Waldwick Railroad Station
Intersection of Hewson Avenue and West Prospect Street, Waldwick, Bergen County
11/2011: After six years of advocacy and fundraising, the Waldwick Community Alliance broke ground this month on exterior restoration of the Waldwick Railroad Station. They expect exterior work to be complete early in 2012.
The Waldwick Railroad Station was built in 1886 and is an excellent example of the small suburban frame railroad depots that were popular throughout New Jersey during the late 19th century. It was later utilized as a shelter for train commuters until it was closed by NJ Transit in the 1970s and no longer maintained.
Designed in a vernacular Queen Anne Style, this New Jersey and National Register of Historic Places-listed station features a corbelled chimney, slate roof, half timbering and stucco walls, iron ridge cresting, decorative stick work in the gables and carved brackets supporting its broad eaves. The interior is in good condition, and retains decorative wood trim around the doors and windows and wainscoting and beaded board finishes throughout. Also extant are historic details emblematic of the building type, including benches and a central cast iron stove for heating.
Years of neglect have taken a toll on the Waldwick Railroad Station. The depot suffers from roof leaks, as well as standing water that that has deteriorated the foundation and sill plates, creating structural instability. A 2009 historic structure report noted priority repairs and improvements, including roof replacement, sill plate replacement and re-grading around the building to prevent further water damage.
Since 2005, the deteriorated station’s champion has been the Waldwick Community Alliance (WCA), a nonprofit group of local residents and business owners whose emphasis is on improving the downtown area around the railroad tracks, focusing on restoration of the unused station as a catalyst. While the group had been raising funds for the station’s preservation for five years, securing large donations and grants has been difficult because the nonprofit does not have control of the property. In 2009, after several years of negotiation, the WCA finally secured a long-term lease for the depot from New Jersey Transit. Since that time the, WCA has secured the interior and provided temporary roof repairs.
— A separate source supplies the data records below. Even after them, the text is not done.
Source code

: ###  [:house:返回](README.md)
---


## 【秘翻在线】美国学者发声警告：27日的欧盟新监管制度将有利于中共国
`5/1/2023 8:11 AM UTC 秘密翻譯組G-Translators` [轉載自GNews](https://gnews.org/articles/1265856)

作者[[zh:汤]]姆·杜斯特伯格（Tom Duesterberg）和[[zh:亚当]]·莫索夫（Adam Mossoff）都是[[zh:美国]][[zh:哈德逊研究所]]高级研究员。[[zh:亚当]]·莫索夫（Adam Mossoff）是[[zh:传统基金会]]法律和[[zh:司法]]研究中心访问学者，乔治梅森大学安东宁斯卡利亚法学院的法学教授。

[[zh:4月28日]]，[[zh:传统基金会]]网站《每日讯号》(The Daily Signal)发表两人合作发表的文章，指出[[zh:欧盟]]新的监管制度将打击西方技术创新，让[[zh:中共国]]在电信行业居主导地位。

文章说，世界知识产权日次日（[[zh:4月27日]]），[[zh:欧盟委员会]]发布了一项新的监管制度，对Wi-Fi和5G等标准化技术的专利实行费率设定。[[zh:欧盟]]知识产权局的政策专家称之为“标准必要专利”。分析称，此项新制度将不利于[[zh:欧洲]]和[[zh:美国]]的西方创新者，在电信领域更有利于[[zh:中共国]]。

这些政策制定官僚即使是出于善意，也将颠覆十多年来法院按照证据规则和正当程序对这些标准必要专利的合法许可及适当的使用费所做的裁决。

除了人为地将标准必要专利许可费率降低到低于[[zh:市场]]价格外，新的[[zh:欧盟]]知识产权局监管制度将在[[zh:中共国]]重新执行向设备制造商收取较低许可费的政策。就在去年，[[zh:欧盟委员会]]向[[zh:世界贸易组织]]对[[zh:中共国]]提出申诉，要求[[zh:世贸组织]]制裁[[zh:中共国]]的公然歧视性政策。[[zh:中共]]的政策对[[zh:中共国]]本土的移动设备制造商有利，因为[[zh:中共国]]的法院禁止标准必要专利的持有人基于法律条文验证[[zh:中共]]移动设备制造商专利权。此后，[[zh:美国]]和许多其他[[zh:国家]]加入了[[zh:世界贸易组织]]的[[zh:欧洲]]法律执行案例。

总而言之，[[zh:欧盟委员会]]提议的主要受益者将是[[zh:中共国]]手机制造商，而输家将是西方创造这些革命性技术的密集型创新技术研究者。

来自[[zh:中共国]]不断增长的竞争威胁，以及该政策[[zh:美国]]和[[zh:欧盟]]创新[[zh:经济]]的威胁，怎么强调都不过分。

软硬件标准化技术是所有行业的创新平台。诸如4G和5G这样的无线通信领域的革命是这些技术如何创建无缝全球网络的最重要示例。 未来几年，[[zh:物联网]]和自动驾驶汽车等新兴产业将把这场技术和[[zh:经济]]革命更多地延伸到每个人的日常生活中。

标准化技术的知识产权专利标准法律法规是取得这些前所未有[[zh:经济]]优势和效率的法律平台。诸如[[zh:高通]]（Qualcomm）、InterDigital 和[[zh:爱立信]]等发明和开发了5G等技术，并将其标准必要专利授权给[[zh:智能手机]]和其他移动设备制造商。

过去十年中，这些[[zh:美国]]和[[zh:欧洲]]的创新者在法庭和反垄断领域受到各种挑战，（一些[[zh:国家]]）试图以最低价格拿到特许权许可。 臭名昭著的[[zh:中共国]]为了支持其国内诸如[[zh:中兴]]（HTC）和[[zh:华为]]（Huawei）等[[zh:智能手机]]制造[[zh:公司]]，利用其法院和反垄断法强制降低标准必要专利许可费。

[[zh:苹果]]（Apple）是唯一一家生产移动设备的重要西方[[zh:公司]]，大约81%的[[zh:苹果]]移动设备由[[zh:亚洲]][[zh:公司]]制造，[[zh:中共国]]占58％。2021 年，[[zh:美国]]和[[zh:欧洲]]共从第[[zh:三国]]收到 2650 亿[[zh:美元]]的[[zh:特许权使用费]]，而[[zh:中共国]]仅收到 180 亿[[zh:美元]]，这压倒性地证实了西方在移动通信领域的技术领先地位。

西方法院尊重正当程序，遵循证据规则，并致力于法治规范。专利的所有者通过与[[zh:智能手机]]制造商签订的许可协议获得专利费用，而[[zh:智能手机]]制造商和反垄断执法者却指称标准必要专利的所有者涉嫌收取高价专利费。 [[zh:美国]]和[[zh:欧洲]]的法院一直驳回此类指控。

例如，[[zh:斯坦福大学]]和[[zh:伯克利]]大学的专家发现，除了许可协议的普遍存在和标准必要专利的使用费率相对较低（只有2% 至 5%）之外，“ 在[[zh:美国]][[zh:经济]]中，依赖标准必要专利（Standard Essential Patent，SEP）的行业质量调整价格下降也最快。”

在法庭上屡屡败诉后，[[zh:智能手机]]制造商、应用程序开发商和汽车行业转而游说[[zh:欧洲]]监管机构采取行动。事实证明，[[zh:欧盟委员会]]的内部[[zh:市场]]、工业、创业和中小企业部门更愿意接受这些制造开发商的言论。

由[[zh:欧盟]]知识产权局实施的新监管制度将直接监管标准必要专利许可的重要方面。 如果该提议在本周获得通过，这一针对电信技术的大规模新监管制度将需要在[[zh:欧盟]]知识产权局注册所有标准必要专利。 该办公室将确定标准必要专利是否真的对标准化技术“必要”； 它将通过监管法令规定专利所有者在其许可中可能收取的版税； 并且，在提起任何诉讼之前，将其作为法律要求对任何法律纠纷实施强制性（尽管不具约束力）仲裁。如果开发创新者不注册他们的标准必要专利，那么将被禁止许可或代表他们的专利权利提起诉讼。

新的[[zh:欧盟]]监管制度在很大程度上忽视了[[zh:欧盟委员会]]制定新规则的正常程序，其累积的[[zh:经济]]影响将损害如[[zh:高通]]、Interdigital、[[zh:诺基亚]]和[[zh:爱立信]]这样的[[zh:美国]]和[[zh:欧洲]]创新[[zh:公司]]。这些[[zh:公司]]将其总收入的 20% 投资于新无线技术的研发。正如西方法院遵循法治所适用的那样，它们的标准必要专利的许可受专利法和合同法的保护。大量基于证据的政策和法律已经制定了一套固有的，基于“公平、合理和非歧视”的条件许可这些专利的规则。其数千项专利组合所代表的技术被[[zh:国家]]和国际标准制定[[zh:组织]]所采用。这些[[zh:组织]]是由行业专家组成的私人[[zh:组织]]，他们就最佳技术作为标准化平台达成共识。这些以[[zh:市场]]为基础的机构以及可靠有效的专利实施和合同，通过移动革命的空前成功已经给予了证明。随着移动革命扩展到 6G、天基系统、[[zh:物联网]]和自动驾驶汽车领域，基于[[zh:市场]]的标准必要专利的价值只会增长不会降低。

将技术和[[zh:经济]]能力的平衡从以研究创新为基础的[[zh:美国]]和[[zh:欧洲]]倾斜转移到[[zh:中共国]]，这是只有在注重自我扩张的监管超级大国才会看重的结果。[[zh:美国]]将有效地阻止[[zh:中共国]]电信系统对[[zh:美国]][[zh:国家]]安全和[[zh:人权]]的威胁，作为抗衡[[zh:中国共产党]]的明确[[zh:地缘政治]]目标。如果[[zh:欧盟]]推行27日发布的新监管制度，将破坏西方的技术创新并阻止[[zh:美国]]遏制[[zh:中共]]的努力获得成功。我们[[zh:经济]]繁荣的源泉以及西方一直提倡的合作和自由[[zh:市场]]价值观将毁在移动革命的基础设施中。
Ultimately, the all-volunteer WCA aims to establish a local history and railroad museum. The group has been collecting photographs and documents as well as artifacts from the rail station, including a functioning freight scale, original iron fencing, early 20th-century light fixtures and freight receipts that help illustrate the small depot’s role in the late 19th / early 20th century transportation industry and suburban growth the area enjoyed as a result of the construction Waldwick Station. At one time, 50% of all households in Waldwick had a least one family member working for the railroad.
In 2011, when all activity seems to be focused on positive progress (preservation studies, fundraising, work approvals pending) the state has announced that the WCA will be required to prepare a seismic study on the building, to determine its stability during an earthquake. This is yet another roadblock for a determined group of citizens with limited financial resources and a historic building desperately in need of real structural stabilization.
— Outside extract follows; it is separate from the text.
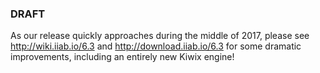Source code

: ### DRAFT

As our release quickly approaches during the middle of 2017, please see http://wiki.iiab.io/6.3 and http://download.iiab.io/6.3 for some dramatic improvements, including an entirely new Kiwix engine!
This is the tale of a true advocacy project that has reached a decisive moment. A lease is in place, fundraising events have been scheduled, preservation planning has been accomplished, and a capital grant application has been submitted to Bergen County and is awaiting evaluation. But by no means is the building out of danger. Once the project is fully funded and restoration complete, efforts will then need to transition from saving the structure to establishing an active and sustainable use for the resource that will restore its places as a centerpiece of a vibrant, revitalized community.